## WORK REQUEST
Copy each line below in which the string "SlangTrack" appears.

## MATERIAL PROVIDED
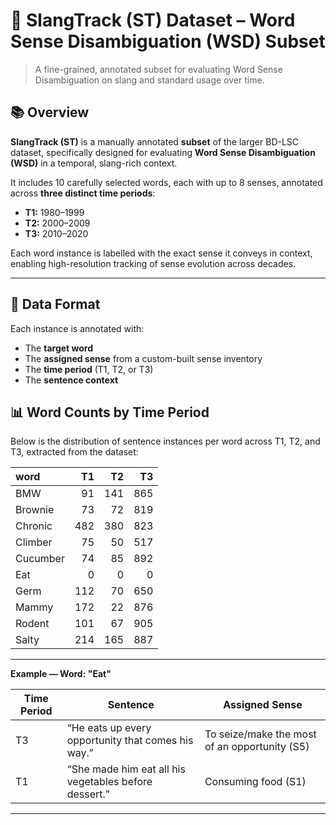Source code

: # 🧠 SlangTrack (ST) Dataset – Word Sense Disambiguation (WSD) Subset

> A fine-grained, annotated subset for evaluating Word Sense Disambiguation on slang and standard usage over time.

## 📚 Overview

**SlangTrack (ST)** is a manually annotated **subset** of the larger BD-LSC dataset, specifically designed for evaluating **Word Sense Disambiguation (WSD)** in a temporal, slang-rich context.

It includes 10 carefully selected words, each with up to 8 senses, annotated across **three distinct time periods**:
- **T1:** 1980–1999  
- **T2:** 2000–2009  
- **T3:** 2010–2020

Each word instance is labelled with the exact sense it conveys in context, enabling high-resolution tracking of sense evolution across decades.

---

## 📝 Data Format

Each instance is annotated with:
- The **target word**
- The **assigned sense** from a custom-built sense inventory
- The **time period** (T1, T2, or T3)
- The **sentence context**

## 📊 Word Counts by Time Period

Below is the distribution of sentence instances per word across T1, T2, and T3, extracted from the dataset:

| word     |   T1 |   T2 |   T3 |  
|:---------|-----:|-----:|-----:|
| BMW      |   91 |  141 |  865 | 
| Brownie  |   73 |   72 |  819 |  
| Chronic  |  482 |  380 |  823 |   
| Climber  |   75 |   50 |  517 |   
| Cucumber |   74 |   85 |  892 |   
| Eat      |    0 |    0 |    0 |  
| Germ     |  112 |   70 |  650 |   
| Mammy    |  172 |   22 |  876 |    
| Rodent   |  101 |   67 |  905 |   
| Salty    |  214 |  165 |  887 |    

---

**Example — Word: "Eat"**

| Time Period | Sentence                                                                 | Assigned Sense                                 |
|-------------|--------------------------------------------------------------------------|------------------------------------------------|
| T3          | “He eats up every opportunity that comes his way.”                      | To seize/make the most of an opportunity (S5)  |
| T1          | “She made him eat all his vegetables before dessert.”                   | Consuming food (S1)                            |

---
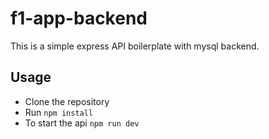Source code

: # f1-app-backend

This is a simple express API boilerplate with mysql backend.

## Usage

- Clone the repository
- Run `npm install`
- To start the api `npm run dev`
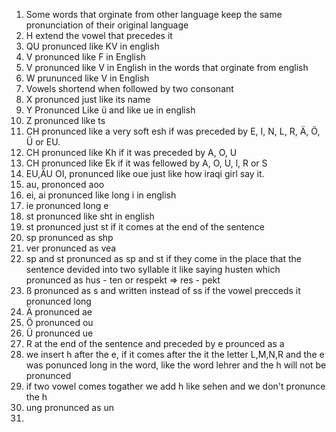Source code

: 1. Some words that orginate from other language keep the same pronunciation of their original language
2. H extend the vowel that precedes it
3. QU pronunced like KV in english
4. V pronunced like F in English
5. V pronunced like V in English in the words that orginate from english
6. W prununced like V in English
7. Vowels shortend when followed by two consonant 
8. X pronunced just like its name
9. Y Pronunced Like ü  and like ue in english
11. Z pronunced like ts
12. CH pronunced like a very soft esh if was preceded by  E, I, N, L, R, Ä, Ö, Ü or EU.
13. CH pronunced like Kh if it was preceded by A, O, U
14. CH pronunced like Ek if it was fellowed by A, O, U, l, R or S
15. EU,ÄU OI, pronunced like oue just like how iraqi girl say it.
14. au,  prononced aoo
15. ei, ai pronunced like long i in english
16. ie pronunced long e
17. st pronunced like sht in english
18. st pronunced just st if it comes at the end of the sentence 
19. sp pronunced as shp
20. ver pronunced as vea
21. sp and st pronunced as sp and st if they come in the place that the sentence devided into two syllable it like saying husten which pronunced as hus  -  ten  or respekt => res  - pekt
22. ß pronunced as s and written instead of ss if the vowel precceds it pronunced long 
23. Ä  pronunced  ae
24. Ö pronunced ou
25. Ü pronunced ue
26. R at the end of the sentence and preceded by e prounced as a
27. we insert h after the e, if it comes after the it the letter L,M,N,R and the e was ponunced long in the word, like the word lehrer and the h will not be pronunced 
28.  if two vowel comes togather we add h like sehen and we don't pronunce the h
29. ung pronunced as un 
30. 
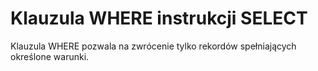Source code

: # Klauzula WHERE instrukcji SELECT

Klauzula WHERE pozwala na zwrócenie tylko rekordów spełniających określone warunki. 

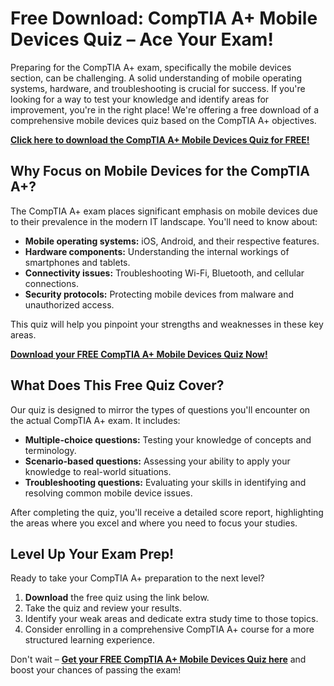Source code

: # Free Download: CompTIA A+ Mobile Devices Quiz – Ace Your Exam!

Preparing for the CompTIA A+ exam, specifically the mobile devices section, can be challenging. A solid understanding of mobile operating systems, hardware, and troubleshooting is crucial for success. If you're looking for a way to test your knowledge and identify areas for improvement, you're in the right place! We're offering a free download of a comprehensive mobile devices quiz based on the CompTIA A+ objectives.

[**Click here to download the CompTIA A+ Mobile Devices Quiz for FREE!**](https://udemywork.com/comptia-a-mobile-devices-quiz)

## Why Focus on Mobile Devices for the CompTIA A+?

The CompTIA A+ exam places significant emphasis on mobile devices due to their prevalence in the modern IT landscape. You'll need to know about:

*   **Mobile operating systems:** iOS, Android, and their respective features.
*   **Hardware components:** Understanding the internal workings of smartphones and tablets.
*   **Connectivity issues:** Troubleshooting Wi-Fi, Bluetooth, and cellular connections.
*   **Security protocols:** Protecting mobile devices from malware and unauthorized access.

This quiz will help you pinpoint your strengths and weaknesses in these key areas.

[**Download your FREE CompTIA A+ Mobile Devices Quiz Now!**](https://udemywork.com/comptia-a-mobile-devices-quiz)

## What Does This Free Quiz Cover?

Our quiz is designed to mirror the types of questions you'll encounter on the actual CompTIA A+ exam. It includes:

*   **Multiple-choice questions:** Testing your knowledge of concepts and terminology.
*   **Scenario-based questions:** Assessing your ability to apply your knowledge to real-world situations.
*   **Troubleshooting questions:** Evaluating your skills in identifying and resolving common mobile device issues.

After completing the quiz, you'll receive a detailed score report, highlighting the areas where you excel and where you need to focus your studies.

## Level Up Your Exam Prep!

Ready to take your CompTIA A+ preparation to the next level?

1.  **Download** the free quiz using the link below.
2.  Take the quiz and review your results.
3.  Identify your weak areas and dedicate extra study time to those topics.
4.  Consider enrolling in a comprehensive CompTIA A+ course for a more structured learning experience.

Don't wait – **[Get your FREE CompTIA A+ Mobile Devices Quiz here](https://udemywork.com/comptia-a-mobile-devices-quiz)** and boost your chances of passing the exam!
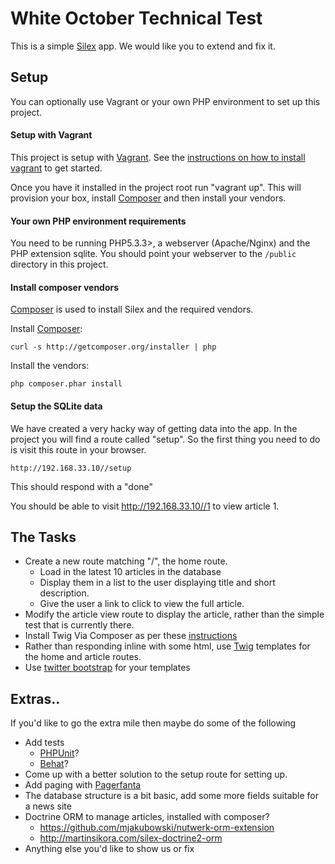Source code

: White October Technical Test
===============================

This is a simple [Silex](http://silex.sensiolabs.org/) app. We would like you to extend and fix it.
## Setup

You can optionally use Vagrant or your own PHP environment to set up this project.

#### Setup with Vagrant

This project is setup with [Vagrant](http://vagrantup.com). See the [instructions on how to install vagrant](https://www.vagrantup.com/docs/installation/) to get started.

Once you have it installed in the project root run "vagrant up". This will provision your box, install [Composer](http://getcomposer.org) and then install your vendors.

#### Your own PHP environment requirements

You need to be running PHP5.3.3>, a webserver (Apache/Nginx) and the PHP extension sqlite. You should point your webserver to the `/public` directory in this project.

#### Install composer vendors

[Composer](http://getcomposer.org) is used to install Silex and the required vendors.

Install [Composer](http://getcomposer.org):

	curl -s http://getcomposer.org/installer | php

Install the vendors:

	php composer.phar install

#### Setup the SQLite data

We have created a very hacky way of getting data into the app. In the project you will find a route called "setup". So the first thing you need to do is visit this route in your browser.

	http://192.168.33.10//setup

This should respond with a "done"

You should be able to visit http://192.168.33.10//1 to view article 1.

The Tasks
------
* Create a new route matching "/", the home route.
	* Load in the latest 10 articles in the database
	* Display them in a list to the user displaying title and short description.
	* Give the user a link to click to view the full article.
* Modify the article view route to display the article, rather than the simple test that is currently there.
* Install Twig Via Composer as per these [instructions](http://silex.sensiolabs.org/doc/providers/twig.html)
* Rather than responding inline with some html, use [Twig](http://twig.sensiolabs.org/) templates for the home and article routes.
* Use [twitter bootstrap](http://twitter.github.com/bootstrap/) for your templates

Extras..
------
If you'd like to go the extra mile then maybe do some of the following

* Add tests
	* [PHPUnit](http://www.phpunit.de)?
	* [Behat](http://behat.org/)?
* Come up with a better solution to the setup route for setting up.
* Add paging with [Pagerfanta](https://github.com/whiteoctober/Pagerfanta)
* The database structure is a bit basic, add some more fields suitable for a news site
* Doctrine ORM to manage articles, installed with composer?
	* https://github.com/mjakubowski/nutwerk-orm-extension
	* http://martinsikora.com/silex-doctrine2-orm
* Anything else you'd like to show us or fix
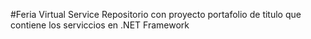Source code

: #Feria Virtual Service
Repositorio con proyecto portafolio de titulo que contiene los serviccios en .NET Framework
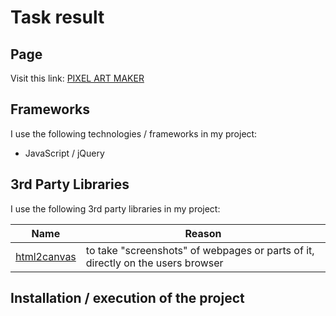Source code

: # Task result

## Page
 
Visit this link: [PIXEL ART MAKER](https://AdelinaLipsa.github.io/pixel_art_maker/index.html) 

## Frameworks

I use the following technologies / frameworks in my project:

- JavaScript / jQuery


## 3rd Party Libraries

I use the following 3rd party libraries in my project: 

Name | Reason
--- | ---
[html2canvas](https://github.com/niklasvh/html2canvas) | to take "screenshots" of webpages or parts of it, directly on the users browser

## Installation / execution of the project

 
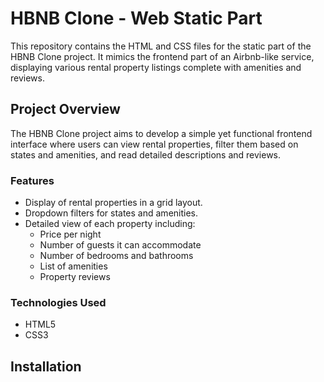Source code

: # HBNB Clone - Web Static Part

This repository contains the HTML and CSS files for the static part of the HBNB Clone project. It mimics the frontend part of an Airbnb-like service, displaying various rental property listings complete with amenities and reviews.

## Project Overview

The HBNB Clone project aims to develop a simple yet functional frontend interface where users can view rental properties, filter them based on states and amenities, and read detailed descriptions and reviews.

### Features

- Display of rental properties in a grid layout.
- Dropdown filters for states and amenities.
- Detailed view of each property including:
  - Price per night
  - Number of guests it can accommodate
  - Number of bedrooms and bathrooms
  - List of amenities
  - Property reviews

### Technologies Used

- HTML5
- CSS3

## Installation
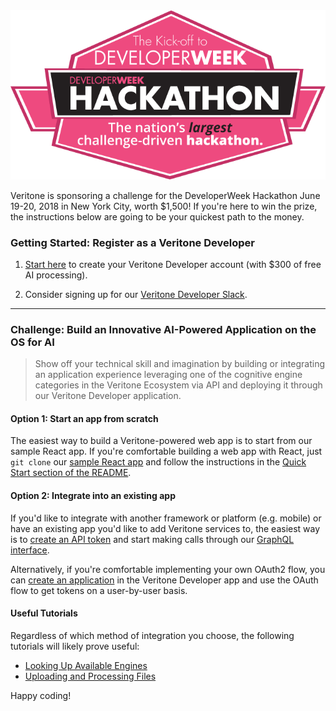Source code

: 

<img src="developer-week-hackathon-banner.png" />

Veritone is sponsoring a challenge for the DeveloperWeek Hackathon 
June 19-20, 2018 in New York City, worth $1,500!
If you're here to win the prize, the instructions below are going
to be your quickest path to the money.

### Getting Started: Register as a Veritone Developer

1. [Start here](https://www.veritone.com/onboarding/#/signUp?type=developer) 
to create your Veritone Developer account (with $300 of free AI processing).

2. Consider signing up for our [Veritone Developer Slack](https://chat.veritone.com).

---

### Challenge: Build an Innovative AI-Powered Application on the OS for AI

> Show off your technical skill and imagination by building or integrating 
> an application experience leveraging one of the cognitive engine categories 
> in the Veritone Ecosystem via API and deploying it through our Veritone 
> Developer application.

#### Option 1: Start an app from scratch

The easiest way to build a Veritone-powered web app is to start from our 
sample React app.  If you're comfortable building a web app with React,
just `git clone` our [sample React app](https://github.com/veritone/veritone-app-boilerplate-react)
and follow the instructions in the [Quick Start section of the README](https://github.com/veritone/veritone-app-boilerplate-react#quick-start).

#### Option 2: Integrate into an existing app

If you'd like to integrate with another framework or platform (e.g. mobile) or have 
an existing app you'd like to add Veritone services to, the easiest way is to 
[create an API token](/apis/authentication) and start making calls through our 
[GraphQL interface](/apis/using-graphql).

Alternatively, if you're comfortable implementing your own OAuth2 flow, 
you can [create an application](/applications/quick-start/step-1) in the 
Veritone Developer app and use the OAuth flow to get tokens on a user-by-user 
basis.

#### Useful Tutorials

Regardless of which method of integration you choose, the following tutorials will
likely prove useful:

* [Looking Up Available Engines](/apis/tutorials/get-engines)
* [Uploading and Processing Files](/apis/tutorials/upload-and-process)

Happy coding!
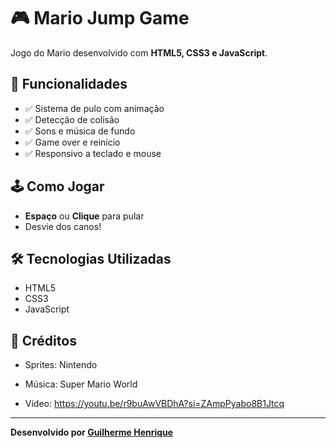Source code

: # 🎮 Mario Jump Game

Jogo do Mario desenvolvido com **HTML5, CSS3 e JavaScript**.

## 🎯 Funcionalidades
- ✅ Sistema de pulo com animação
- ✅ Detecção de colisão
- ✅ Sons e música de fundo
- ✅ Game over e reinício
- ✅ Responsivo a teclado e mouse

## 🕹️ Como Jogar
- **Espaço** ou **Clique** para pular
- Desvie dos canos!

## 🛠️ Tecnologias Utilizadas
- HTML5
- CSS3 
- JavaScript 
## 🎵 Créditos
- Sprites: Nintendo
- Música: Super Mario World

- Vídeo: https://youtu.be/r9buAwVBDhA?si=ZAmpPyabo8B1Jtcq
---


**Desenvolvido por [Guilherme Henrique](https://github.com/guihenrique7789)**

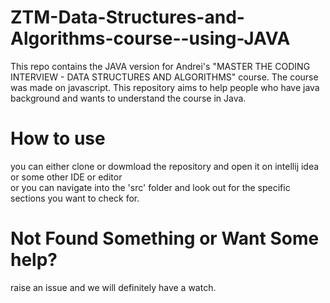 # ZTM-Data-Structures-and-Algorithms-course--using-JAVA
This repo contains the JAVA version for Andrei's "MASTER THE CODING INTERVIEW - DATA STRUCTURES AND ALGORITHMS" course. The course was made on javascript. This repository aims to help people who have java background and wants to understand the course in Java.
# How to use
you can either clone or dowmload the repository and open it on intellij idea or some other IDE or editor</br>
or you can navigate into the 'src' folder and look out for the specific sections you want to check for.
# Not Found Something or Want Some help?
raise an issue and we will definitely have a watch.

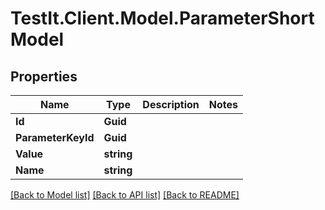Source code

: # TestIt.Client.Model.ParameterShortModel

## Properties

Name | Type | Description | Notes
------------ | ------------- | ------------- | -------------
**Id** | **Guid** |  | 
**ParameterKeyId** | **Guid** |  | 
**Value** | **string** |  | 
**Name** | **string** |  | 

[[Back to Model list]](../README.md#documentation-for-models) [[Back to API list]](../README.md#documentation-for-api-endpoints) [[Back to README]](../README.md)

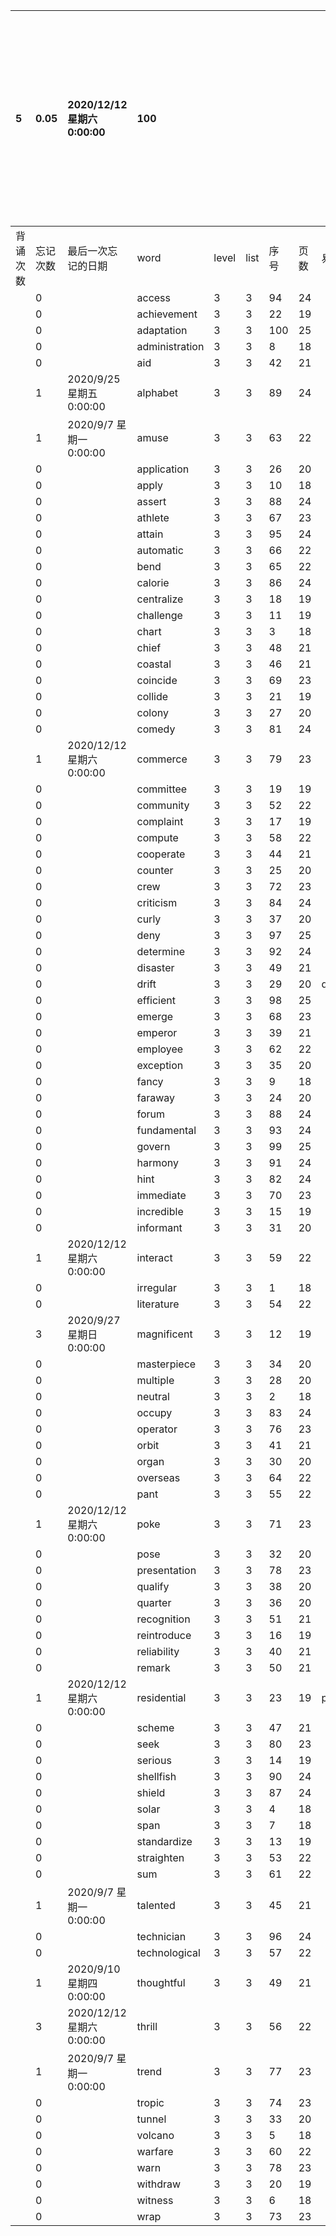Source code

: |5|0.05|2020/12/12 星期六 0:00:00|100|||||||本行表示本列表背诵次数，最后一次遗忘率和最后一次背诵时间|
|:--|:--|:--|:--|:--|:--|:--|:--|:--|:--|:--|
|背诵次数|忘记次数|最后一次忘记的日期|word|level|list|序号|页数|易混淆1|助记备注||
||0||access|3|3|94|24||||
||0||achievement|3|3|22|19||||
||0||adaptation|3|3|100|25||||
||0||administration|3|3|8|18||||
||0||aid|3|3|42|21||||
||1|2020/9/25 星期五 0:00:00|alphabet|3|3|89|24||||
||1|2020/9/7 星期一 0:00:00|amuse|3|3|63|22||||
||0||application|3|3|26|20||||
||0||apply|3|3|10|18||||
||0||assert|3|3|88|24||||
||0||athlete|3|3|67|23||||
||0||attain|3|3|95|24||||
||0||automatic|3|3|66|22||||
||0||bend|3|3|65|22||||
||0||calorie|3|3|86|24||||
||0||centralize|3|3|18|19||||
||0||challenge|3|3|11|19||||
||0||chart|3|3|3|18||||
||0||chief|3|3|48|21||||
||0||coastal|3|3|46|21||||
||0||coincide|3|3|69|23||||
||0||collide|3|3|21|19||||
||0||colony|3|3|27|20||||
||0||comedy|3|3|81|24||||
||1|2020/12/12 星期六 0:00:00|commerce|3|3|79|23||||
||0||committee|3|3|19|19||||
||0||community|3|3|52|22||||
||0||complaint|3|3|17|19||||
||0||compute|3|3|58|22||||
||0||cooperate|3|3|44|21||||
||0||counter|3|3|25|20||||
||0||crew|3|3|72|23||||
||0||criticism|3|3|84|24||||
||0||curly|3|3|37|20||||
||0||deny|3|3|97|25||||
||0||determine|3|3|92|24||||
||0||disaster|3|3|49|21||||
||0||drift|3|3|29|20|draft|||
||0||efficient|3|3|98|25||||
||0||emerge|3|3|68|23||||
||0||emperor|3|3|39|21||||
||0||employee|3|3|62|22||||
||0||exception|3|3|35|20||||
||0||fancy|3|3|9|18||||
||0||faraway|3|3|24|20||||
||0||forum|3|3|88|24||||
||0||fundamental|3|3|93|24||||
||0||govern|3|3|99|25||||
||0||harmony|3|3|91|24||||
||0||hint|3|3|82|24||||
||0||immediate|3|3|70|23||||
||0||incredible|3|3|15|19||||
||0||informant|3|3|31|20||||
||1|2020/12/12 星期六 0:00:00|interact|3|3|59|22||||
||0||irregular|3|3|1|18||||
||0||literature|3|3|54|22||||
||3|2020/9/27 星期日 0:00:00|magnificent|3|3|12|19||||
||0||masterpiece|3|3|34|20||||
||0||multiple|3|3|28|20||||
||0||neutral|3|3|2|18||||
||0||occupy|3|3|83|24||||
||0||operator|3|3|76|23||||
||0||orbit|3|3|41|21||||
||0||organ|3|3|30|20||||
||0||overseas|3|3|64|22||||
||0||pant|3|3|55|22||||
||1|2020/12/12 星期六 0:00:00|poke|3|3|71|23||||
||0||pose|3|3|32|20||||
||0||presentation|3|3|78|23||||
||0||qualify|3|3|38|20||||
||0||quarter|3|3|36|20||||
||0||recognition|3|3|51|21||||
||0||reintroduce|3|3|16|19||||
||0||reliability|3|3|40|21||||
||0||remark|3|3|50|21||||
||1|2020/12/12 星期六 0:00:00|residential|3|3|23|19|presidential|reside||
||0||scheme|3|3|47|21||||
||0||seek|3|3|80|23||||
||0||serious|3|3|14|19||||
||0||shellfish|3|3|90|24||||
||0||shield|3|3|87|24||||
||0||solar|3|3|4|18||||
||0||span|3|3|7|18||||
||0||standardize|3|3|13|19||||
||0||straighten|3|3|53|22||||
||0||sum|3|3|61|22||||
||1|2020/9/7 星期一 0:00:00|talented|3|3|45|21||||
||0||technician|3|3|96|24||||
||0||technological|3|3|57|22||||
||1|2020/9/10 星期四 0:00:00|thoughtful|3|3|49|21||||
||3|2020/12/12 星期六 0:00:00|thrill|3|3|56|22||||
||1|2020/9/7 星期一 0:00:00|trend|3|3|77|23||||
||0||tropic|3|3|74|23||||
||0||tunnel|3|3|33|20||||
||0||volcano|3|3|5|18||||
||0||warfare|3|3|60|22||||
||0||warn|3|3|78|23||||
||0||withdraw|3|3|20|19||||
||0||witness|3|3|6|18||||
||0||wrap|3|3|73|23||||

## RESPONSE BELOW
: # 🧠 SlangTrack (ST) Dataset – Word Sense Disambiguation (WSD) Subset
**SlangTrack (ST)** is a manually annotated **subset** of the larger BD-LSC dataset, specifically designed for evaluating **Word Sense Disambiguation (WSD)** in a temporal, slang-rich context.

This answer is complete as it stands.